Exactly how ECP works is not completely understood, but Dr Elliott said, “interestingly, it shows efficacy for both CTCL and GVHD”.   

“It’s fascinating, because these conditions are caused by the exact opposite problem.” 

“Lymphoma arises when an underactive immune system can’t get rid of cancer cells, whereas GVHD arises when an overactive immune system attacks the body.   

“It’s counterintuitive to think that one therapy can treat both conditions – like seeing how air can both ignite or extinguish a fire.” 

Exactly how ECP directs its opposing effects in different diseases is unknown, and Dr Elliott is particularly interested in how the immune and genetic micro-environments may contribute.   

Three stages of research 

Dr Elliott’s research is designed to address current gaps in understanding CTCL and GVHD, focusing on two therapies – ECP and bone marrow transplant. 

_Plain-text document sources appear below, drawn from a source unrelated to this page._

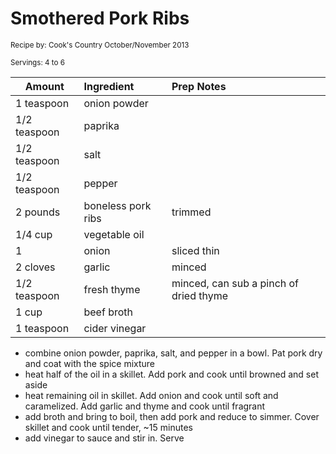 # Smothered Pork Ribs

<small>Recipe by: Cook's Country October/November 2013</small>

<small>Servings: 4 to 6</small>

| Amount       | Ingredient         | Prep Notes                             |
| ------------ | :----------------- | :------------------------------------- |
| 1 teaspoon   | onion powder       |                                        |
| 1/2 teaspoon | paprika            |                                        |
| 1/2 teaspoon | salt               |                                        |
| 1/2 teaspoon | pepper             |                                        |
| 2 pounds     | boneless pork ribs | trimmed                                |
| 1/4 cup      | vegetable oil      |                                        |
| 1            | onion              | sliced thin                            |
| 2 cloves     | garlic             | minced                                 |
| 1/2 teaspoon | fresh thyme        | minced, can sub a pinch of dried thyme |
| 1 cup        | beef broth         |                                        |
| 1 teaspoon   | cider vinegar      |                                        |

- combine onion powder, paprika, salt, and pepper in a bowl. Pat pork dry and coat with the spice mixture
- heat half of the oil in a skillet. Add pork and cook until browned and set aside
- heat remaining oil in skillet. Add onion and cook until soft and caramelized. Add garlic and thyme and cook until fragrant
- add broth and bring to boil, then add pork and reduce to simmer. Cover skillet and cook until tender, ~15 minutes
- add vinegar to sauce and stir in. Serve

<!-- Tags:
- pork
-->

There are three different stages in her research process. The first will involve analysing retrospective and prospectively collected samples from patients with CTCL/GVHD treated with ECP/transplant, which will be correlated with patient outcomes from existing lymphoma and transplant databases.   

“We plan to use novel, cutting-edge analysis platforms to look at changes in the immune and genetic microenvironments of CTCL and GVHD over time with treatment. By comparing and contrasting responses in both conditions, we aim to identify factors that predict treatment efficacy, and potential targets to improve responses,” explains Dr Elliott. 

The second stage will involve in vitro investigation to determine whether these targets can be used to improve treatment response.  

“We would like to take the immune and genetic insights obtained from real patients into the laboratory and design experiments to see if any of these targets can be modulated to improve therapy outcomes.”  

In vitro testing would provide evidence of the potential efficacy of proposed therapies before the final part of the project, which collates the findings to form a precision medicine-based clinical trial protocol to translate some of the laboratory understanding into real-world change in care for individuals.   

“Ultimately, we aim to gain a better understanding of these diseases, their response to therapy, and possible targets to improve treatment outcomes.”  

Dr Elliott said funding for her PhD “will go a long way towards making this a feasible project” and getting it off the ground. 

“I consider myself very lucky and am very grateful to have been funded by the Leukemia Foundation.”